Beat the giant through wise action

By Lin Chong-pin林中斌

Beijing's new grand strategy is to dominate East Asia without fighting. This strategy incorporates diplomatic, defense, cross-strait and domestic policies. As these policies become increasingly integrated, the total effects are multiplied (one plus one equals more than two). Although it may never openly admit it, one of Beijing's ultimate goals is to gradually replace US dominance in East Asia through economic and cultural means.

Beijing is rapidly building up its advanced military capability to strengthen its use of non-military instruments such as diplomacy. It prefers to keep military force prepared, but not used.

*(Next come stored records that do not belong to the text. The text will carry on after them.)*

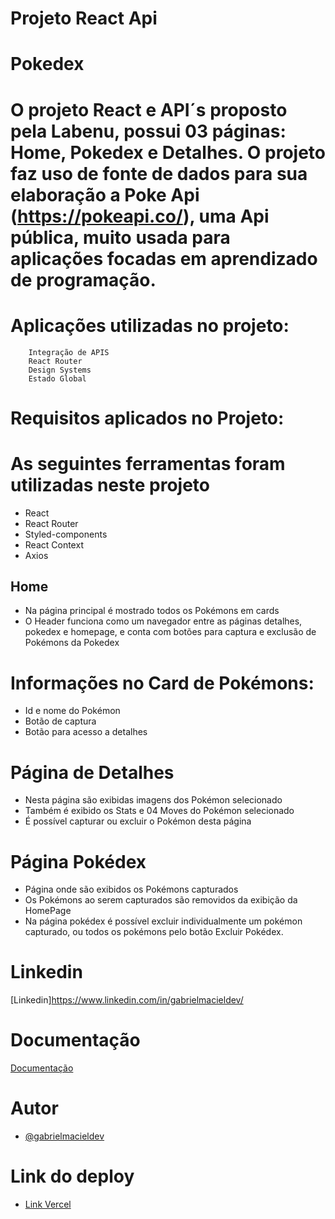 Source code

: # Projeto React Api

# Pokedex 

# O projeto React e API´s proposto pela Labenu, possui 03 páginas: Home, Pokedex e Detalhes. O projeto faz uso de fonte de dados para sua elaboração a  Poke Api (https://pokeapi.co/), uma Api pública, muito usada para aplicações focadas em aprendizado de programação.

# Aplicações utilizadas no projeto:
        Integração de APIS
        React Router
        Design Systems
        Estado Global

# Requisitos aplicados no Projeto:

# As seguintes ferramentas foram utilizadas neste projeto
   * React
   * React Router
   * Styled-components
   * React Context
   * Axios

## Home 
   * Na página principal é mostrado todos os Pokémons em cards
   * O Header funciona como um navegador entre as páginas detalhes, pokedex e homepage, e conta com botões para captura e exclusão de Pokémons da Pokedex
# Informações no Card de Pokémons:
   *  Id e nome do Pokémon
   *  Botão de captura
   *  Botão para acesso a detalhes
   
# Página de Detalhes
   * Nesta página são exibidas imagens dos Pokémon selecionado
   * Também é exibido os Stats e 04 Moves do Pokémon selecionado
   * É possível capturar ou excluir o Pokémon desta página

# Página Pokédex
   * Página onde são exibidos os Pokémons capturados
   * Os Pokémons ao serem capturados são removidos da exibição da HomePage
   * Na página pokédex é possível excluir individualmente um pokémon capturado, ou todos os pokémons pelo botão Excluir Pokédex.
   
   
# Linkedin

[Linkedin]https://www.linkedin.com/in/gabrielmacieldev/
# Documentação

[Documentação](https://github.com/labenuexercicios/projeto-react-apis#readme)

# Autor

- [@gabrielmacieldev](https://github.com/gabrielmacieldev)

# Link do deploy

- [Link Vercel](https://projeto-react-apis-iota.vercel.app/)
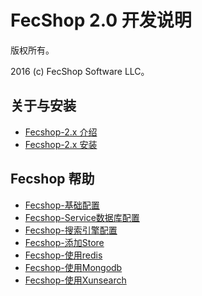 FecShop 2.0 开发说明
===============================

版权所有。

2016 (c) FecShop Software LLC。


关于与安装
----------
*  [Fecshop-2.x 介绍](fecshop-2-about-description.md)
*  [Fecshop-2.x 安装](fecshop-2-about-hand-install.md)

Fecshop 帮助
--------------------
*  [Fecshop-基础配置](fecshop-2-base-config.md)
*  [Fecshop-Service数据库配置](fecshop-2-service-database.md)
*  [Fecshop-搜索引擎配置](fecshop-2-search-engine.md)
*  [Fecshop-添加Store](fecshop-2-add-store.md)
*  [Fecshop-使用redis](fecshop-2-use-redis.md)
*  [Fecshop-使用Mongodb](fecshop-2-use-mongo.md)
*  [Fecshop-使用Xunsearch](fecshop-2-use-xunsearch.md) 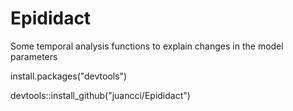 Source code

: # Epididact
Some temporal analysis functions to explain changes in the model parameters 

install.packages("devtools")

devtools::install_github("juancci/Epididact")
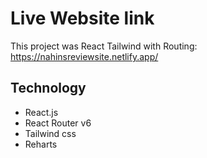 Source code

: # Live Website link

This project was React Tailwind with Routing: https://nahinsreviewsite.netlify.app/

## Technology

- React.js
- React Router v6
- Tailwind css
- Reharts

The seven important elements of this new grand strategy are:

One, defusing the domestic "time bombs," such as intensifying protest movements.

Two, emphasizing cooperation over contradictions with the US: while being frank on differences, Beijing strives to expand bilateral communications.

Three, actively implementing its policy on neighboring countries, to make them feel rich, secure and friendly toward Beijing, and to replace East Asia's "China fear" with "China fever."

Four, elevating relations with the EU as a counterweight against the US: EU trade with China has exceeded that with the US since 2003; therefore, the EU will likely lift its arms embargo against China.

Five, rapid and quiet development of "acupuncture warfare" capabilities and a nuclear deterrent: if you hold a big stick and speak softly, who does not listen?

Six, prioritizing a peaceful cross-strait resolution and being prepared to wait: five days after Chinese President Hu Jintao (胡錦濤) took over the chairmanship of China's Central Military Commission (CMC), he approved a new guideline on Taiwan policy: "Strive for negotiation, prepare for war, and have no fear of Taiwan's procrastination."

Seven, using Latin America against the US and entering Africa to drive out the US: Last year about half of China's foreign investment was in Latin America; it has also used oil diplomacy in Africa to quickly fill up the vacuum left by the US.

Only one link in this grand strategy chain is related to Taiwan. Hu's tactics will be more creative and varied.

Being prepared to wait includes three strategies. One, Beijing believes that the US' strategic expansion will slow down, so there is no need to be hasty over the cross-strait issue. This is the greatest difference between Hu's and Jiang Zemin's (江澤民) approaches.

Two, emphasizing a non-military strategy: apart from launching psychological warfare, legal warfare and media warfare on Taiwan, Hu has also engaged Taiwan on the diplomatic, economic, cultural and even religious fronts.

Three, be harder on the Taiwan government but softer on the Taiwanese people: Beijing avoids allowing the Taipei government that clearly rejects the "one China" principle to gain any credit. Beijing seeks to exert pressure on Taipei through other capitals, especially Washington, to prevent Taipei from declaring de jure independence.

Beijing will be agile and proactive in trying to win the hearts and minds of the Taiwanese people. Its favored plan is to annex Taiwan without war. Its second option is "coercion to the brink" to threaten Taiwan without bloodshed or destruction.

It's lowest option is to use military force to deter the US and seize Taiwan -- and by no means will it directly attack the US and destroy Taiwan. Ultimately, its aim is to pull Taiwan into its embrace as a "stolen bride" or a "golden egg-laying goose," with the minimum killing and damage.